Also, when I carve out time to watch a film I really do not like to know much about it. Especially if I am familiar with the film maker’s previous work. Mr. Ovredal had blown me away with his first film, the charming ‘found footage’ film Troll Hunter. He had managed to pleasantly surprise me with that film. I had seen it in one of my Rue Morgue issues but, quite honestly, I was grabbed by the photo stills and not the premise…at least at first. I have always been critical of mockumentaries and found footage films; not a genre I ever liked. So when I realized that Troll Hunter was that type of beast I started to lose a bit of interested. Then, an hour and forty minutes later I found myself watching it all over again. I was pleasantly surprised and impressed by that movie and how a visionary, for all intent and purposes, first time director; how he managed to change my mind on what I do or do not like.
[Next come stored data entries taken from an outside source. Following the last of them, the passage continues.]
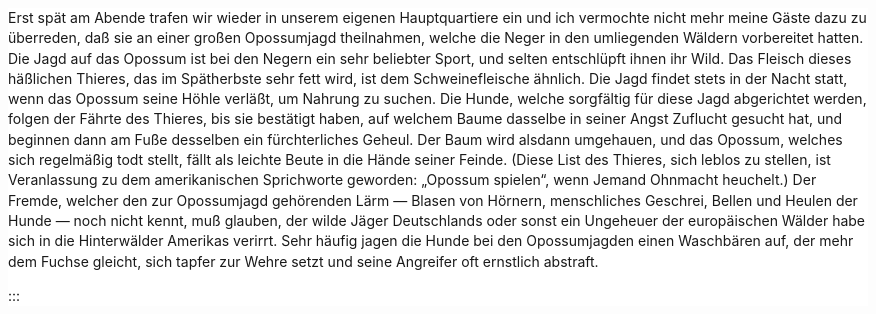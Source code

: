 Erst spät am Abende trafen wir wieder in unserem eigenen Hauptquartiere ein und
ich vermochte nicht mehr meine Gäste dazu zu überreden, daß sie an einer großen
Opossumjagd theilnahmen, welche die Neger in den umliegenden Wäldern
vorbereitet hatten. Die Jagd auf das Opossum ist bei den Negern ein sehr
beliebter Sport, und selten entschlüpft ihnen ihr Wild. Das Fleisch dieses
häßlichen Thieres, das im Spätherbste sehr fett wird, ist dem Schweinefleische
ähnlich. Die Jagd findet stets in der Nacht statt, wenn das Opossum seine Höhle
verläßt, um Nahrung zu suchen. Die Hunde, welche sorgfältig für diese Jagd
abgerichtet werden, folgen der Fährte des Thieres, bis sie bestätigt haben, auf
welchem Baume dasselbe in seiner Angst Zuflucht gesucht hat, und beginnen dann
am Fuße desselben ein fürchterliches Geheul. Der Baum wird alsdann umgehauen,
und das Opossum, welches sich regelmäßig todt stellt, fällt als leichte Beute in
die Hände seiner Feinde. (Diese List des Thieres, sich leblos zu stellen, ist
Veranlassung zu dem amerikanischen Sprichworte geworden: „Opossum spielen“, wenn
Jemand Ohnmacht heuchelt.) Der Fremde, welcher den zur Opossumjagd gehörenden
Lärm — Blasen von Hörnern, menschliches Geschrei, Bellen und Heulen der Hunde —
noch nicht kennt, muß glauben, der wilde Jäger Deutschlands oder sonst ein
Ungeheuer der europäischen Wälder habe sich in die Hinterwälder Amerikas
verirrt. Sehr häufig jagen die Hunde bei den Opossumjagden einen Waschbären auf,
der mehr dem Fuchse gleicht, sich tapfer zur Wehre setzt und seine Angreifer oft
ernstlich abstraft.


:::


[^1301]: [Hauptmann Dearing, der ein sehr tapferer und ausgezeichneter Artillerieoffizier war, wurde in einem späteren Abschnitte des Krieges zu der Reiterei versetzt. Er wurde Oberst eines Nordcarolina-Reiter-Regimentes und bald darauf Brigadegeneral, in welcher Stellung er sich durch seine kühnen Unternehmungen und schnellen Bewegungen einen großen Ruf erwarb. In einem der Gefechte nahe bei Petersburg setzte eine föderirte Kugel seiner glänzenden militärischen Laufbahn und seinem Leben ein Ziel, kurze Zeit vor Beendigung des Krieges.]{.footnote}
On to Jane Doe. This film is intense and engaging. I loved it on a technical level. The focus pulling, the off-level tracking shots, the darkness in the background seemingly moving and shifting about. The fact it doesn’t cut away too much but shows you those close ups that gore mongers like myself get off on. The autopsy scenes were so well done I cannot emphasize enough. The best autopsy scenes since Nacho Cerda’s “Aftermath”. But they should be, right? I mean, the film is titled “The Autopsy of Jane Doe”. The morgue scenes, while incredibly effective, are expected to be. It is everything else about the film that pushes and challenges even the most jaded of horror filmgoers such as myself. Guys, if you can’t stand 90% of the modern day horror films that come out then this is for you! this is that diamond in the rough, I’m telling you.

Since this is a review and I have to be a bit critical, the father and son duo, while great, I felt something was never fully fleshed out between them. It’s hard to describe without giving some spoilers. They’re not at all bad. Emile Hirsch and Brian Cox have a lot of on screen chemistry but I would’ve liked to have spent a bit more time with them.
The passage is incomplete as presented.